[EXERCISE AIM]:
Give the lines again exactly as they appear, beginning at the one with "2. Need to figure" and ending at the last line of the records.

[RECORD EXCERPTS]:
-- Opening Marker --

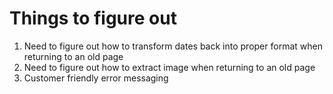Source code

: # Things to figure out

1. Need to figure out how to transform dates back into proper format when returning to an old page
2. Need to figure out how to extract image when returning to an old page
3. Customer friendly error messaging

-- Closing Marker --

[COMPLETED TASK]:
2. Need to figure out how to extract image when returning to an old page
3. Customer friendly error messaging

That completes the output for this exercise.